Borrowers with Federal Family Education Loans (FFEL), Federal Direct Student Loans, Parent and Grad PLUS Loans, and Federal Perkins Loans are eligible for cancellation. If a borrower has multiple types of student loans, ED will first cancel the loan with the highest interest rate. If a borrower has two loans with the same interest rate, ED will first cancel the loan with the highest balance.
The bill stipulates that the Treasury Department and Internal Revenue Service (IRS) would share tax return information with ED to verify which borrowers are eligible for student loan cancellation and automatically cancel eligible debt without action from the borrower. The tax information shared between the IRS and ED would be limited to borrower identification and necessary income information.
Loan Refinancing and Notification
After the debt cancellation, ED would refinance the remaining federal student loans with an interest rate equal to the interest rates offered to new borrowers during the 2016-17 school year, similar to the Bank on Students Emergency Loan Refinancing Act. A program to automatically refinance borrowers’ loans would be developed by ED, the Department of Treasury, and the Consumer Financial Protection Bureau. Private student loan borrowers would have the option to refinance their loans into Direct loans, and have them considered for cancellation and refinanced interest rates.

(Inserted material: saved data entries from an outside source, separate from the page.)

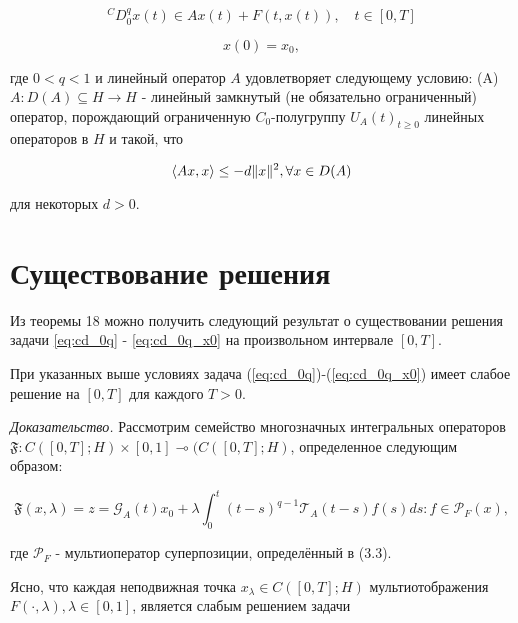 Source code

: \begin{equation}
    \label{eq:cd_0q}
    {}^CD_{0}^{q}x(t) \in Ax(t) + F(t, x(t)), \quad t \in [0, T]
\end{equation}

\begin{equation}
    \label{eq:cd_0q_x0}
    x(0) = x_0,
\end{equation}

\noindent где $0 < q < 1$ и линейный оператор $A$ удовлетворяет следующему условию:
(A) $A: D(A) \subseteq H \rightarrow H$ - линейный замкнутый (не обязательно ограниченный) оператор, порождающий ограниченную $C_0$-полугруппу
${U_A(t)}_{t \geq 0}$ линейных операторов в $H$ и такой, что

\begin{equation*}
    \langle Ax, x \rangle \leq -d \lVert x\rVert^2, \forall x \in D(A)
\end{equation*}

\noindent для некоторых $d > 0$.

\section{Существование решения}

Из теоремы 18 можно получить следующий результат о существовании решения задачи \ref{eq:cd_0q} - \ref{eq:cd_0q_x0} на произвольном
интервале $[0, T]$.

\begin{theorem}
    При указанных выше условиях задача (\ref{eq:cd_0q})-(\ref{eq:cd_0q_x0}) имеет слабое решение на $[0, T]$ для каждого $T > 0$.
\end{theorem}

\noindent \textit{Доказательство.} Рассмотрим семейство многозначных интегральных операторов
$\mathfrak{F}: C([0, T]; H) \times [0, 1] \multimap (C([0, T]; H)$, определенное следующим образом:

\begin{equation}
    \label{eq:F_xlambda}
    \mathfrak{F}(x, \lambda) = {z = \mathcal{G}_A (t) x_0 + \lambda \int_0^t (t-s)^{q-1} \mathcal{T}_A (t-s) f(s) ds:
    f \in \mathcal{P}_F (x)},
\end{equation}

\noindent где $\mathcal{P}_F$ - мультиоператор суперпозиции, определённый в (3.3).

Ясно, что каждая неподвижная точка $x_{\lambda} \in C([0, T]; H)$ мультиотображения $F (\cdot, \lambda), \lambda \in [0, 1]$,
является слабым решением задачи

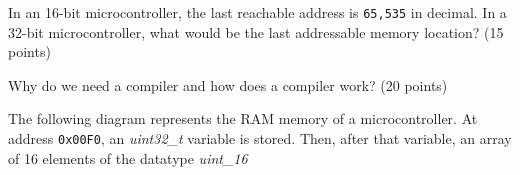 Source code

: \documentclass[11pt,letterpaper]{exam}
\begin{document}
\begin{questions}
        \question In an 16-bit microcontroller, the last reachable address is \texttt{65,535} in decimal. In a 32-bit microcontroller, what would be the last addressable memory location? (15 points)
        
        \clearpage
        \question Why do we need a compiler and how does a compiler work? (20 points)

        \question The following diagram represents the RAM memory of a microcontroller. At address \texttt{0x00F0}, an \textit{uint32_t} variable is stored. Then, after that variable, an array of 16 elements of the datatype \textit{uint_16}
        
    \end{questions}
\end{document}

Report on Progress of Implementation & Notification to Borrowers
Within three months after the date of enactment, ED would be required to notify all eligible borrowers of (1) the automatic upcoming loan cancellation, (2) the automatic refinancing of their loans, (3) the ability to refinance private loans into Direct loans. Banks and financial institutions would be required to include the opportunity to refinance private loans in their disclosure forms to borrowers.
This bill comes at a time when numerous presidential candidates have announced their proposals to address student debt and college affordability. To read more about the candidates’ stances on higher education, check out our 2020 Presidential Candidate Tracker.
Publication Date: 8/5/2019
Terri L | 8/6/2019 11:33:45 AM
I applaud Senator Warren for her continued leadership on this important issue. The details of the bill will determine if it is actually workable. I would like to see debt relief focused on students who are in the most danger of default, especially the vast majority who have relatively low balances and did not complete a degree. I imagine that forgiving loans for these students might enable them to return and complete. I am also strongly in favor of the bankruptcy provision.
Miranda R | 8/5/2019 2:22:00 PM
I wouldn't be so angry about this if I didn't know such a large subset of students use the loan money for things not related to school - like paying for Christmas and spring break vacation and brand new cars. These are often the students that have defaulted on their student loans as well. I have a really hard time feeling bad for folks when so many misuse it. My tax money shouldn't be going to pay for the irresponsible decisions of others. Candidates should be focusing on how to regulate the money they are giving students. Using a system like FSA cards to ensure funds are being spent appropriately by the borrower would be a great first step.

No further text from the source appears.